WORK TASK
Copy exactly, and only, the lines from the one containing "the quality of" through the last line of the records below.

RECORDS FOR THE EXERCISE
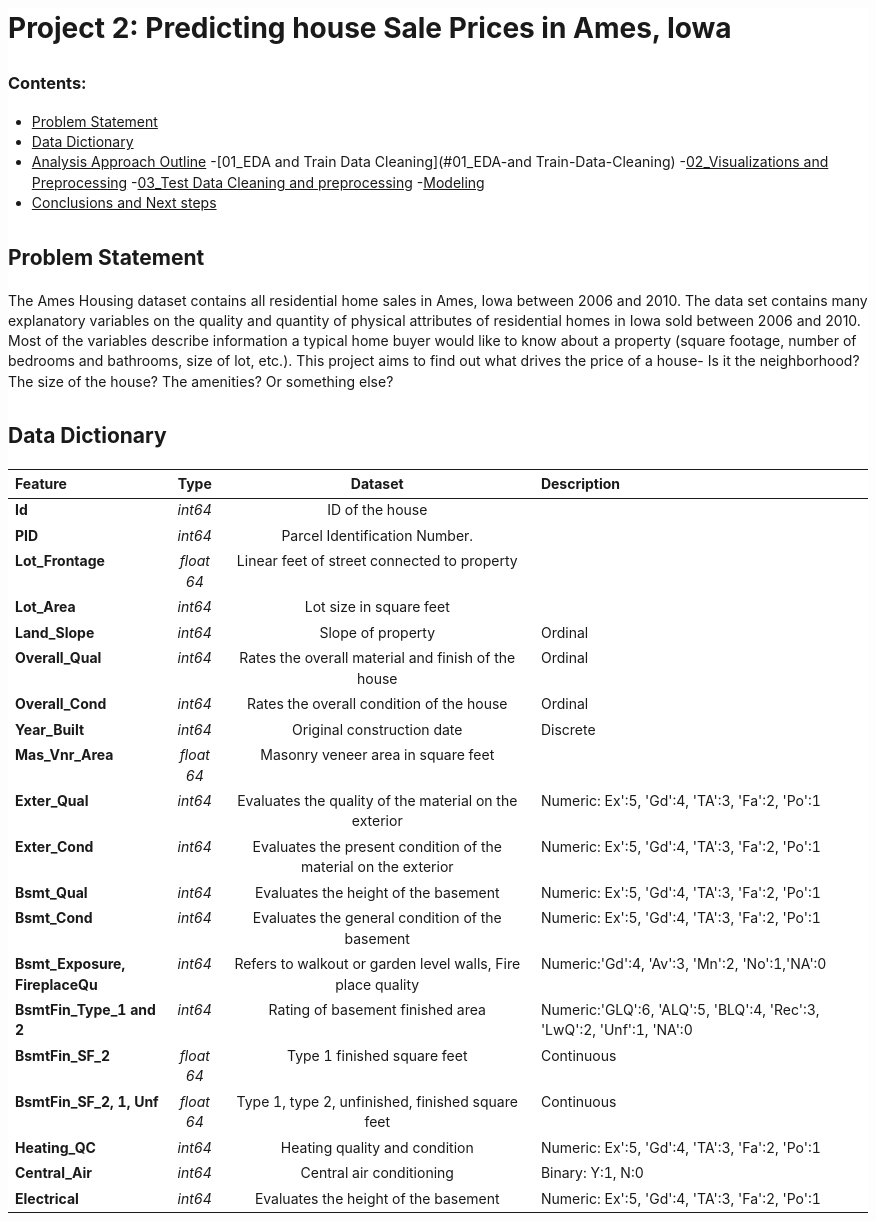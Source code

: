 # Project 2: Predicting house Sale Prices in Ames, Iowa


### Contents:
- [Problem Statement](#Problem-Statement)
- [Data Dictionary](#Data-Dictionary)
- [Analysis Approach Outline](#Analysis-Approach-Outline)
    -[01_EDA and Train Data Cleaning](#01_EDA-and Train-Data-Cleaning)
    -[02_Visualizations and Preprocessing](#02_Visualizations-and-Preprocessing)
    -[03_Test Data Cleaning and preprocessing](#03_Test-Data-Cleaning-and-preprocessing)
    -[Modeling](#Modeling)
- [Conclusions and Next steps](#Conclusions-and-Next-steps)


## Problem Statement

The Ames Housing dataset contains all residential home sales in Ames, Iowa between 2006 and 2010. The data set contains many explanatory variables on the quality and quantity of physical attributes of residential homes in Iowa sold between 2006 and 2010. Most of the variables describe information a typical home buyer would like to know about a property (square footage, number of bedrooms and bathrooms, size of lot, etc.). This project aims to find out what drives the price of a house- Is it the neighborhood? The size of the house? The amenities? Or something else?


## Data Dictionary

|Feature|Type|Dataset|Description|
|:---|:---:|:---:|:---|
|**Id**|*int64*|ID of the house| 
|**PID**|*int64*|Parcel Identification Number.|
|**Lot_Frontage**|*float64*|Linear feet of street connected to property| 
|**Lot_Area**|*int64*|Lot size in square feet|
|**Land_Slope**|*int64*|Slope of property|Ordinal| 
|**Overall_Qual**|*int64*|Rates the overall material and finish of the house|Ordinal|
|**Overall_Cond**|*int64*|Rates the overall condition of the house|Ordinal|
|**Year_Built**|*int64*|Original construction date|Discrete|
|**Mas_Vnr_Area**|*float64*|Masonry veneer area in square feet| 
|**Exter_Qual**|*int64*|Evaluates the quality of the material on the exterior|Numeric: Ex':5, 'Gd':4, 'TA':3, 'Fa':2, 'Po':1|
|**Exter_Cond**|*int64*|Evaluates the present condition of the material on the exterior|Numeric: Ex':5, 'Gd':4, 'TA':3, 'Fa':2, 'Po':1|
|**Bsmt_Qual**|*int64*|Evaluates the height of the basement|Numeric: Ex':5, 'Gd':4, 'TA':3, 'Fa':2, 'Po':1|
|**Bsmt_Cond**|*int64*|Evaluates the general condition of the basement|Numeric: Ex':5, 'Gd':4, 'TA':3, 'Fa':2, 'Po':1|
|**Bsmt_Exposure, FireplaceQu**|*int64*|Refers to walkout or garden level walls, Fire place quality|Numeric:'Gd':4, 'Av':3, 'Mn':2, 'No':1,'NA':0 |
|**BsmtFin_Type_1 and 2**|*int64*|Rating of basement finished area|Numeric:'GLQ':6, 'ALQ':5, 'BLQ':4, 'Rec':3, 'LwQ':2, 'Unf':1, 'NA':0|
|**BsmtFin_SF_2**|*float64*|Type 1 finished square feet|Continuous|
|**BsmtFin_SF_2, 1, Unf**|*float64*|Type 1, type 2, unfinished, finished square feet|Continuous|
|**Heating_QC**|*int64*|Heating quality and condition|Numeric: Ex':5, 'Gd':4, 'TA':3, 'Fa':2, 'Po':1|
|**Central_Air**|*int64*|Central air conditioning|Binary: Y:1, N:0 |
|**Electrical**|*int64*|Evaluates the height of the basement|Numeric: Ex':5, 'Gd':4, 'TA':3, 'Fa':2, 'Po':1|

OUTPUT OF THE EXERCISE
|**Exter_Qual**|*int64*|Evaluates the quality of the material on the exterior|Numeric: Ex':5, 'Gd':4, 'TA':3, 'Fa':2, 'Po':1|
|**Exter_Cond**|*int64*|Evaluates the present condition of the material on the exterior|Numeric: Ex':5, 'Gd':4, 'TA':3, 'Fa':2, 'Po':1|
|**Bsmt_Qual**|*int64*|Evaluates the height of the basement|Numeric: Ex':5, 'Gd':4, 'TA':3, 'Fa':2, 'Po':1|
|**Bsmt_Cond**|*int64*|Evaluates the general condition of the basement|Numeric: Ex':5, 'Gd':4, 'TA':3, 'Fa':2, 'Po':1|
|**Bsmt_Exposure, FireplaceQu**|*int64*|Refers to walkout or garden level walls, Fire place quality|Numeric:'Gd':4, 'Av':3, 'Mn':2, 'No':1,'NA':0 |
|**BsmtFin_Type_1 and 2**|*int64*|Rating of basement finished area|Numeric:'GLQ':6, 'ALQ':5, 'BLQ':4, 'Rec':3, 'LwQ':2, 'Unf':1, 'NA':0|
|**BsmtFin_SF_2**|*float64*|Type 1 finished square feet|Continuous|
|**BsmtFin_SF_2, 1, Unf**|*float64*|Type 1, type 2, unfinished, finished square feet|Continuous|
|**Heating_QC**|*int64*|Heating quality and condition|Numeric: Ex':5, 'Gd':4, 'TA':3, 'Fa':2, 'Po':1|
|**Central_Air**|*int64*|Central air conditioning|Binary: Y:1, N:0 |
|**Electrical**|*int64*|Evaluates the height of the basement|Numeric: Ex':5, 'Gd':4, 'TA':3, 'Fa':2, 'Po':1|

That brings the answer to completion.